After graduating from The University of West Florida with a Computer Science Degree in 2013, Matthew Zimmermann, co-founder, majority owner and CEO of Beast Code, accepted a full-time position leading a team of engineers building modeling and simulation software for a defense contractor. After a year of full-time employment, and three previous years working as an intern for the same company, Zimmermann and his entire team decided to take their talent, desire to help warfighters and vision to build a more nimble and agile defense contractor and launched Beast Code. Zimmermann explained that decision and shared the journey from corporate employee to innovative entrepreneur.
From startup to second stage
"We were building innovative products, but the company structure and culture was very corporate," he said. "It wasn't the best fit for us. There was a chain of command to follow, things moved slowly and, as a result, it was hard to make quick changes. With Beast Code, we wanted a software company that allowed us to move fast. If we need a new piece of hardware, we want to buy it today, not wait around for it to be approved. Some of things we've done, and had to do after we launched, involved taking risks. These are things we wouldn't have been able to do at a traditional company."
Regardless of your skills, drive and optimism, leaving a steady job, and a steady paycheck, and venturing into the world of entrepreneurship can be a daunting proposition full of customary and unique challenges. Zimmermann shared that, while it was nerve racking, he was confident in his team and their collective abilities. Nevertheless, there were challenges and a learning curve for Zimmermann who, for the first time, had to find the ideal balance between running a business, leading a team and working as a software engineer.
"I definitely experienced a CEO learning curve," he said. "Lots of rules and regulations, understanding what you can and can't do, figuring out how to lead a company, running a business and all the things that come with it. In the early days, getting traction was a challenge. When we started Beast Code, I was only 23 years old. Most of the business leaders we deal with are much older. Getting them to trust such a young kid was tough. It took time to build our credibility, but we've stayed the course and continue to scale. Last year, we had $2.5 Million in gross revenue. This year, we're projecting $7 Million. After four years as CEO, I'm much more confident in my abilities, but every day is still a learning opportunity."

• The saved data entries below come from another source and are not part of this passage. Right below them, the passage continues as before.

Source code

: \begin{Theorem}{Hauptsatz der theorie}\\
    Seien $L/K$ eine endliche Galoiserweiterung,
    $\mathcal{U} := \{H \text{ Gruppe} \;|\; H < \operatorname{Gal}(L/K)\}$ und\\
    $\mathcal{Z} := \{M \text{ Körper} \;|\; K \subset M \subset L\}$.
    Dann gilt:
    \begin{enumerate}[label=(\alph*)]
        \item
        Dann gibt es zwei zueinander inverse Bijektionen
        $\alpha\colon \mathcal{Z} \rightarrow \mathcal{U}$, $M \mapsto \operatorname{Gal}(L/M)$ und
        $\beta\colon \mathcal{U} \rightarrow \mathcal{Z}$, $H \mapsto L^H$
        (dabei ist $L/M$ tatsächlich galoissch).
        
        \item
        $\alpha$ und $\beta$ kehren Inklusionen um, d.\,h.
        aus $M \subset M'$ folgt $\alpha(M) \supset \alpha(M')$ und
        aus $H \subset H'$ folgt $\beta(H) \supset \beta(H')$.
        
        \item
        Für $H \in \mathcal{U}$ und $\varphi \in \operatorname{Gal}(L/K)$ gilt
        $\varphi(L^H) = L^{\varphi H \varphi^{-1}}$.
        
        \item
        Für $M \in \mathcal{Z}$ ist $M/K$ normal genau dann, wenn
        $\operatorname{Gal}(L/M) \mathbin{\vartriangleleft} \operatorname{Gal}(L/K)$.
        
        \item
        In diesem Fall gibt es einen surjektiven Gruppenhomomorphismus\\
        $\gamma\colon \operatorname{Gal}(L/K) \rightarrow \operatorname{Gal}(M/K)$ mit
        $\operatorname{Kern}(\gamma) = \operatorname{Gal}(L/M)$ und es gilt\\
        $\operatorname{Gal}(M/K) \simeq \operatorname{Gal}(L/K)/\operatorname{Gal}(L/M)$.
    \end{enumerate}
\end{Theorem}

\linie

Keeping a competitive edge
Beast Code builds virtual environments for the military, specifically the U.S. Navy. They develop 3-D representations of ships that act and operate like the real thing. These environments are used for training and analysis. If a sailor needs to maintain something on the ship, he or she can use the tablet to access a video tutorial on how to do that, identify its exact location and utilize 3-D learning to get the job done quicker and more effectively. Beast Code's amazingly accurate 3-D depictions of real environments, and the tools they've built to automate construction of these environments, is what gives them a competitive edge over their competition.
"A lot of other companies do this by hand," Zimmermann said. "They bring in artists to develop the environments. We've figured out how to use software to build these applications instead of having someone else do it. As a result, we're faster and we save our customers money."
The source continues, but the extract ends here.